The trade war aside, the problems above have not been caused by President Trump, but he is making them worse. He undermines the institutions of the US when he verbally attacks his own intelligence agencies, or calls former FBI director James Comey “scum”. He is deeply compromised by his relationship with Putin. His partial success in Korea has yet to amount to tangible change. He is kicking the international order that has given the US a world with which to trade, without suggesting anything better.

Amongst all this, Brexit is happening. We are a country involved in many alliances; we are treaty members of some 80 organisations around the world. We are leaving two; the EU and Euratom, the EU nuclear agency. We remain a nation that needs the international system to work.
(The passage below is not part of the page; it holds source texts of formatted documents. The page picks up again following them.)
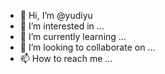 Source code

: - 👋 Hi, I’m @yudiyu
- 👀 I’m interested in ...
- 🌱 I’m currently learning ...
- 💞️ I’m looking to collaborate on ...
- 📫 How to reach me ...

<!---
yudiyu/yudiyu is a ✨ special ✨ repository because its `README.md` (this file) appears on your GitHub profile.
You can click the Preview link to take a look at your changes.
--->
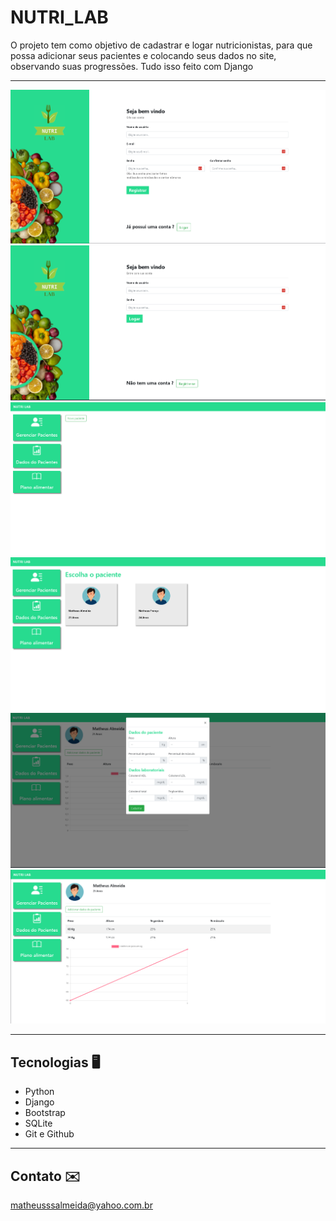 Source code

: # NUTRI_LAB


O projeto tem como objetivo de cadastrar e logar nutricionistas, para que possa adicionar seus pacientes e colocando seus dados no site, observando suas progressões. Tudo isso feito com Django

___

![preview](./.github/Preview.png)
![preview](./.github/Preview2.png)
![preview](./.github/Preview3.png)
![preview](./.github/Preview4.png)
![preview](./.github/Preview5.png)
![preview](./.github/Preview6.png)


___



## Tecnologias 🖥️

- Python
- Django
- Bootstrap
- SQLite
- Git e Github

___

## Contato ✉️

matheusssalmeida@yahoo.com.br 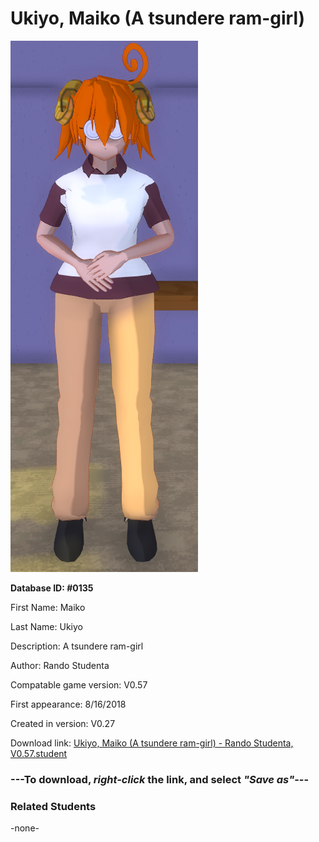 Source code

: # Ukiyo, Maiko (A tsundere ram-girl)

<img src="../../Files/Images/Ukiyo, Maiko (A tsundere ram-girl).png" title="Ukiyo, Maiko (A tsundere ram-girl) - Rando Studenta, V0.57">

**Database ID: #0135**

First Name: Maiko

Last Name: Ukiyo

Description: A tsundere ram-girl

Author: Rando Studenta

Compatable game version: V0.57

First appearance: 8/16/2018

Created in version: V0.27

Download link: <a href="https://raw.githubusercontent.com/Arbiter1223/Daigaku-Gurashi-Custom-Students/master/Files/Student%20Files/Ukiyo%2C%20Maiko%20(A%20tsundere%20ram-girl)%20-%20Rando%20Studenta%2C%20V0.57.student">Ukiyo, Maiko (A tsundere ram-girl) - Rando Studenta, V0.57.student</a>

### ---**To download, _right-click_ the link, and select _"Save as"_**---

### Related Students

-none-
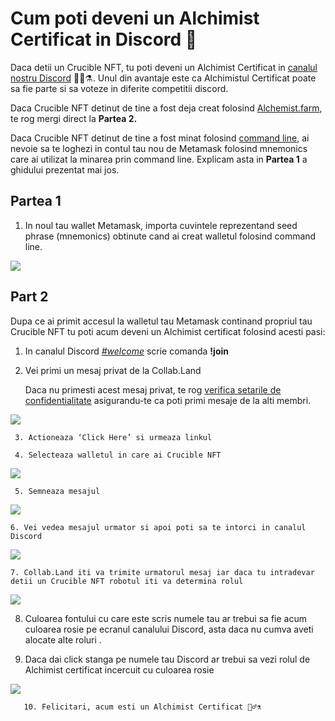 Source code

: # Cum poti deveni un Alchimist Certificat in Discord 💬

Daca detii un Crucible NFT, tu poti deveni un Alchimist Certificat in [canalul nostru Discord](https://discord.com/invite/qWQQMMKjKe) 🧙‍♂️⚗️. Unul din avantaje este ca Alchimistul Certificat poate sa fie parte si sa voteze in diferite competitii discord.

Daca Crucible NFT detinut de tine a fost deja creat folosind [Alchemist.farm](https://alchemist.farm), te rog mergi direct la **Partea 2.**

Daca Crucible NFT detinut de tine a fost minat folosind [command line](https://github.com/alchemistcoin/alchemist), ai nevoie sa te loghezi in contul tau nou de Metamask folosind mnemonics care ai utilizat la minarea prin command line. Explicam asta in **Partea 1** a ghidului prezentat mai jos.

## **Partea 1**

1. In noul tau wallet Metamask, importa cuvintele reprezentand seed phrase \(mnemonics\) obtinute cand ai creat walletul folosind command line. 

![](https://i.imgur.com/4RxfjZs.png)

## **Part 2**

Dupa ce ai primit accesul la walletul tau Metamask continand propriul tau Crucible NFT tu poti acum deveni un Alchimist certificat folosind acesti pasi:

1. In canalul Discord [_\#welcome_](https://discord.com/channels/812035504869998644/812282591474483241) scrie comanda **!join**
2. Vei primi un mesaj privat de la Collab.Land

   Daca nu primesti acest mesaj privat, te rog [verifica setarile de confidentialitate](https://support.discord.com/hc/en-us/articles/217916488-Blocking-Privacy-Settings-) asigurandu-te ca poti primi mesaje de la alti membri.

![](https://i.imgur.com/2UvO1ZL.png)

     3. Actioneaza ‘Click Here’ si urmeaza linkul

     4. Selecteaza walletul in care ai Crucible NFT

![](https://i.imgur.com/y4bXisJ.png)

     5. Semneaza mesajul

![](https://i.imgur.com/nF29cFo.png)

    6. Vei vedea mesajul urmator si apoi poti sa te intorci in canalul Discord

![](https://i.imgur.com/WVIelT9.png)

    7. Collab.Land iti va trimite urmatorul mesaj iar daca tu intradevar detii un Crucible NFT robotul iti va determina rolul 

![](https://i.imgur.com/1UMmipM.png)

   8. Culoarea fontului cu care este scris numele tau ar trebui sa fie acum culoarea rosie pe ecranul canalului Discord, asta daca nu cumva aveti alocate alte roluri . 

   9. Daca dai click stanga pe numele tau Discord ar trebui sa vezi rolul de Alchimist certificat incercuit cu culoarea rosie

 ![](https://i.imgur.com/KTO91Q1.png)

       10. Felicitari, acum esti un Alchimist Certificat 🧙‍♂️⚗️

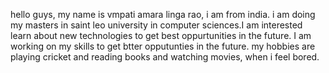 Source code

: hello guys, my name is vmpati amara linga rao, i am from india. i am doing my masters in saint leo university in computer sciences.I am interested learn about new technologies to get best oppurtunities in the future.
I am working on my skills to get btter opputunties in the future.
my hobbies are playing cricket and reading books and watching movies, when i feel bored.
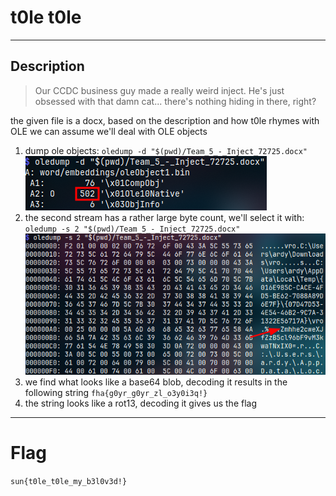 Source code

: # t0le t0le
---
## Description

> Our CCDC business guy made a really weird inject. He's just obsessed with that damn cat... there's nothing hiding in there, right?

the given file is a docx, based on the description and how t0le rhymes with OLE we can assume we'll deal with OLE objects

1. dump ole objects: `oledump -d "$(pwd)/Team_5_-_Inject_72725.docx"`
![](images/image.png)
2. the second stream has a rather large byte count, we'll select it with: `oledump -s 2 "$(pwd)/Team_5_-_Inject_72725.docx"`
![](images/image-1.png)
3. we find what looks like a base64 blob, decoding it results in the following string `fha{g0yr_g0yr_zl_o3y0i3q!}`
4. the string looks like a rot13, decoding it gives us the flag

---
# Flag
`sun{t0le_t0le_my_b3l0v3d!}`
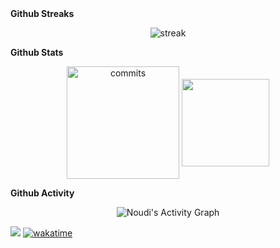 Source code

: <!--
**Noudi03/Noudi03** is a ✨ _special_ ✨ repository because its `README.md` (this file) appears on your GitHub profile.

Here are some ideas to get you started:

- 🔭 I’m currently working on ..
- 🌱 I’m currently learning
- 💬 Ask me about ...
- 📫 How to reach me: ..
-->
<summary><b>Github Streaks</b></summary>
<p align="center">
  <img src="https://github-readme-streak-stats.herokuapp.com/?user=Noudi03&theme=black-ice&hide_border=true&stroke=0000&background=141321&ring=fe428e&fire=a9fef7&currStreakLabel=a9fef7" alt="streak"/>
</p>

<summary><b>Github Stats</b></summary>
<p align="center">
  <img height="180em" src="https://github-readme-stats.vercel.app/api?username=Noudi03&show_icons=true&theme=radical&count_private=true&hide_border=true" alt="commits" align = "center"/>
  <img height="140em" src="https://github-readme-stats.vercel.app/api/wakatime?username=noudi03&v=2&theme=radical&hide_border=true" alt"wakatime" align = "center"/>
</p>

<summary><b>Github Activity</b></summary>
<p align="center"
   <a href="#">
      <img alt="Noudi's Activity Graph" src="https://readme-activity-graph-noudi.herokuapp.com/graph?username=Noudi03&bg_color=141321&color=a9fef7&line=fe428e&point=fe428eF&hide_border=true"/>
   </a>
</p>
<!--![Github trophies](https://github-profile-trophy.vercel.app/?username=Noudi03&no-bg=true)-->


![](https://visitor-badge.laobi.icu/badge?page_id=Noudi03.Noudi03)
[![wakatime](https://wakatime.com/badge/user/1952dc92-64e1-40d8-8cc5-242b6d81d12a.svg)](https://wakatime.com/@1952dc92-64e1-40d8-8cc5-242b6d81d12a)

<!-- goal for the new year is to add all the boring skillsets (someone has to do this sht)-->



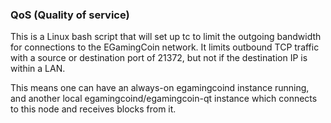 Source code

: ### QoS (Quality of service) ###

This is a Linux bash script that will set up tc to limit the outgoing bandwidth for connections to the EGamingCoin network. It limits outbound TCP traffic with a source or destination port of 21372, but not if the destination IP is within a LAN.

This means one can have an always-on egamingcoind instance running, and another local egamingcoind/egamingcoin-qt instance which connects to this node and receives blocks from it.
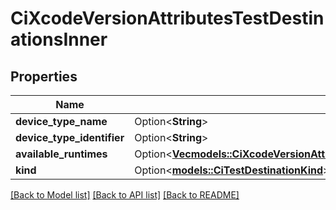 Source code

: # CiXcodeVersionAttributesTestDestinationsInner

## Properties

Name | Type | Description | Notes
------------ | ------------- | ------------- | -------------
**device_type_name** | Option<**String**> |  | [optional]
**device_type_identifier** | Option<**String**> |  | [optional]
**available_runtimes** | Option<[**Vec<models::CiXcodeVersionAttributesTestDestinationsInnerAvailableRuntimesInner>**](CiXcodeVersion_attributes_testDestinations_inner_availableRuntimes_inner.md)> |  | [optional]
**kind** | Option<[**models::CiTestDestinationKind**](CiTestDestinationKind.md)> |  | [optional]

[[Back to Model list]](../README.md#documentation-for-models) [[Back to API list]](../README.md#documentation-for-api-endpoints) [[Back to README]](../README.md)


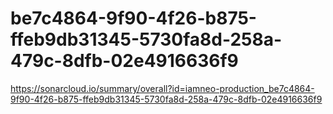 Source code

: # be7c4864-9f90-4f26-b875-ffeb9db31345-5730fa8d-258a-479c-8dfb-02e4916636f9
https://sonarcloud.io/summary/overall?id=iamneo-production_be7c4864-9f90-4f26-b875-ffeb9db31345-5730fa8d-258a-479c-8dfb-02e4916636f9
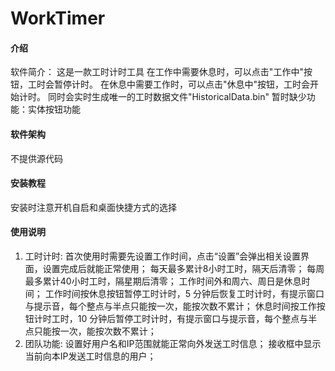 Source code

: # WorkTimer

#### 介绍
软件简介：
这是一款工时计时工具
在工作中需要休息时，可以点击"工作中"按钮，工时会暂停计时。
在休息中需要工作时，可以点击"休息中"按钮，工时会开始计时。
同时会实时生成唯一的工时数据文件"HistoricalData.bin"
暂时缺少功能：实体按钮功能

#### 软件架构
不提供源代码


#### 安装教程
安装时注意开机自启和桌面快捷方式的选择


#### 使用说明

1. 工时计时: 
首次使用时需要先设置工作时间，点击“设置”会弹出相关设置界面，设置完成后就能正常使用；
每天最多累计8小时工时，隔天后清零；
每周最多累计40小时工时，隔星期后清零；
工作时间外和周六、周日是休息时间；
工作时间按休息按钮暂停工时计时，5 分钟后恢复工时计时，有提示窗口与提示音，每个整点与半点只能按一次，能按次数不累计；
休息时间按工作按钮计时工时，10 分钟后暂停工时计时，有提示窗口与提示音，每个整点与半点只能按一次，能按次数不累计；
2.  团队功能:
设置好用户名和IP范围就能正常向外发送工时信息；
接收框中显示当前向本IP发送工时信息的用户；
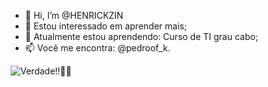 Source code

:  <style>
   image: width: 400px;
 </style>
 
- 👋 Hi, I’m @HENRICKZIN
- 👀 Estou interessado em aprender mais;
- 🌱 Atualmente estou aprendendo: Curso de TI grau cabo;
- 📫 Você me encontra: @pedroof_k.

![Verdade!!👏👏](https://github.com/user-attachments/assets/1ef0bd9f-0b81-4cd9-a2dd-b9e8dab9d450) 



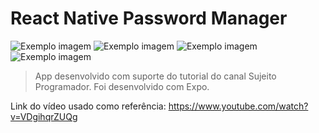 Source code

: # React Native Password Manager

<img src="repoImages/imagem1.jpeg" alt="Exemplo imagem">
<img src="repoImages/imagem2.jpeg" alt="Exemplo imagem">
<img src="repoImages/imagem3.jpeg" alt="Exemplo imagem">
<img src="repoImages/imagem4.jpeg" alt="Exemplo imagem">

> App desenvolvido com suporte do tutorial do canal Sujeito Programador. Foi desenvolvido com Expo.

Link do vídeo usado como referência: https://www.youtube.com/watch?v=VDgihqrZUQg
As colleagues such as Tom Tugendhat and Johnny Mercer have pointed out, the world is becoming more dangerous. Our spending needs to reflect that.

Arguably we have become lazy, intellectually and practically. We have relied on the EU for our diplomacy and the US for our strength. Both these relationships are changing. To ensure our allies and potential enemies take us seriously, we need to deliver more value in our overseas spending. This includes reassessing our balance of soft and hard power, ranging from the BBC World Service to the size and capability of the armed services, to how we spend aid money.

We need to use smart power, delivering more influence in both international institutions and bilateral relationships. This involves understanding how to get the most out of the five government departments involved in foreign affairs; the FCO, Defence, DIT, DfID, and No 10. Should a thousand flowers bloom, to misquote Mao, or should they — minus No 10 — be absorbed into a turbo-charged Foreign Office which coordinates and directs our overseas ambitions?

A few think tanks are doing good work on the future of UK foreign policy, but Government itself is so fixated on the present that it is not looking to the medium and long term. In terms of thought leadership, not enough is coming out of Whitehall. Jeremy Hunt, if he is to make a difference, needs to have the freedom to shape Britain’s global aspirations and engage in some sustained thinking. I am sure that the Foreign Affairs Committee, on which I sit, would be delighted to support him in that task.

Bob Seely is the Member of Parliament for the Isle of Wight and sits on the Foreign Affairs Committee.